If the <corner-shape> version is specified, this can be used to specify the corner treatment for each corner, and optionally border radii that override border-radius values. The appearance of corner shapes is influenced by border widths, as with border-radius currently (note this might be non-trivial for some corner shapes).

If the single <basic-shape> variant is specified, this provides a path, with the given stroke width, which is rendered instead of the border[1]. The path is resolved relative to the given <geometry-box>, defaulting to border-box. Colors are taken from the border-color property (different colors on each side are rendered with corner joins, as they are now with border-radius). The border is rendered by stroking the path, centered on the path (insetting an arbitrary path involves non-trivial compute, and masking to get an inset path doesn't work for paths with loops). Dotted and dashed paths are supported. (Double borders could also be supported by masking and rendering the path a second time for the center slot with clearing.) A future property could allow control over the dash origin.

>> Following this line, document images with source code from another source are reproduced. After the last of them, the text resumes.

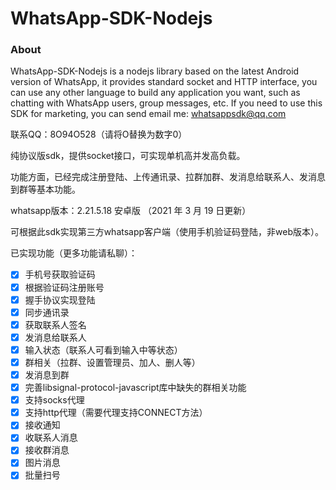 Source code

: # WhatsApp-SDK-Nodejs

### About

WhatsApp-SDK-Nodejs is a nodejs library based on the latest Android version of WhatsApp, it provides standard socket and HTTP interface, you can use any other language to build any application you want, such as chatting with WhatsApp users, group messages, etc. If you need to use this SDK for marketing, you can send email me: whatsappsdk@qq.com

联系QQ：8O94O528（请将O替换为数字0）

纯协议版sdk，提供socket接口，可实现单机高并发高负载。

功能方面，已经完成注册登陆、上传通讯录、拉群加群、发消息给联系人、发消息到群等基本功能。

whatsapp版本：2.21.5.18 安卓版 （2021 年 3 月 19 日更新）

可根据此sdk实现第三方whatsapp客户端（使用手机验证码登陆，非web版本）。

已实现功能（更多功能请私聊）：
- [x] 手机号获取验证码
- [x] 根据验证码注册账号
- [x] 握手协议实现登陆
- [x] 同步通讯录
- [x] 获取联系人签名
- [x] 发消息给联系人
- [x] 输入状态（联系人可看到输入中等状态）
- [x] 群相关（拉群、设置管理员、加人、删人等）
- [x] 发消息到群
- [x] 完善libsignal-protocol-javascript库中缺失的群相关功能
- [x] 支持socks代理
- [x] 支持http代理（需要代理支持CONNECT方法）
- [x] 接收通知
- [x] 收联系人消息
- [x] 接收群消息
- [x] 图片消息
- [x] 批量扫号
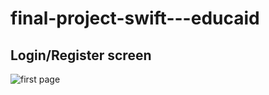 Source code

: # final-project-swift---educaid

## Login/Register screen
![first page](https://user-images.githubusercontent.com/74798510/124408505-0fabbc00-dd4f-11eb-83e6-da1efc04599f.png)
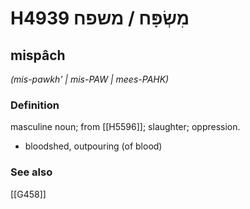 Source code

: # H4939 מִשְׂפָּח / משפח

## mispâch

_(mis-pawkh' | mis-PAW | mees-PAHK)_

### Definition

masculine noun; from [[H5596]]; slaughter; oppression.

- bloodshed, outpouring (of blood)
### See also

[[G458]]

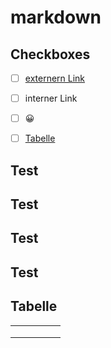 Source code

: # markdown

## Checkboxes

- [ ] [externern Link](https://docs.github.com/de)
- [ ] interner Link
- [ ] :grinning:
- [ ] [Tabelle](##Tabelle)


## Test





## Test







## Test





## Test




## Tabelle

|   |   |   |   |   |
|---|---|---|---|---|
|   |   |   |   |   |
|   |   |   |   |   |
|   |   |   |   |   |
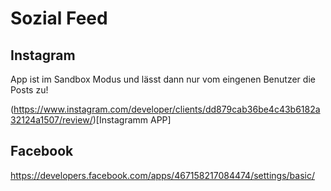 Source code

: # Sozial Feed

## Instagram
App ist im Sandbox Modus und lässt dann nur vom eingenen Benutzer die Posts zu!

(https://www.instagram.com/developer/clients/dd879cab36be4c43b6182a32124a1507/review/)[Instagramm APP]


## Facebook
https://developers.facebook.com/apps/467158217084474/settings/basic/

If the double <basic-shape> variant is specified, the first shape is used as the outside of the border shape, and the second shape as the inside. The border fill is painted in the space between these two paths. Each path is resolved relative to the given <geometry-box>.

border-clip: border-area fill the border shape.

Box shadows follow the outer and inner border shapes as appropriate.

border-shape does not affect the box geometry, which is still computed using the widths specified via border-width. Areas of the shape that project outside the border-box are considered as ink overflow. Areas of the inner shape that project outside of the border-box will be considered part of the background area, so filled with backgrounds (we probably need a new value for background-clip to allow for this).

border-shape does not affect the flow of content inside the box.

The clipping of content behaves as it does for border-radius: the inside shape of the border clips content, if overflow is non-visible.

The shape variants of border-shape have no effect in cases where it's necessary to clip to the content box (replaced elements?). Currently border-radius does affect content box clipping in some cases, but it's not possible to easily inset arbitrary shapes to compute content shape clipping.

[1] Maybe the rectangular border also renders, and the author has to set the color to transparent to hide it? The shape would then be a way to just extend the background.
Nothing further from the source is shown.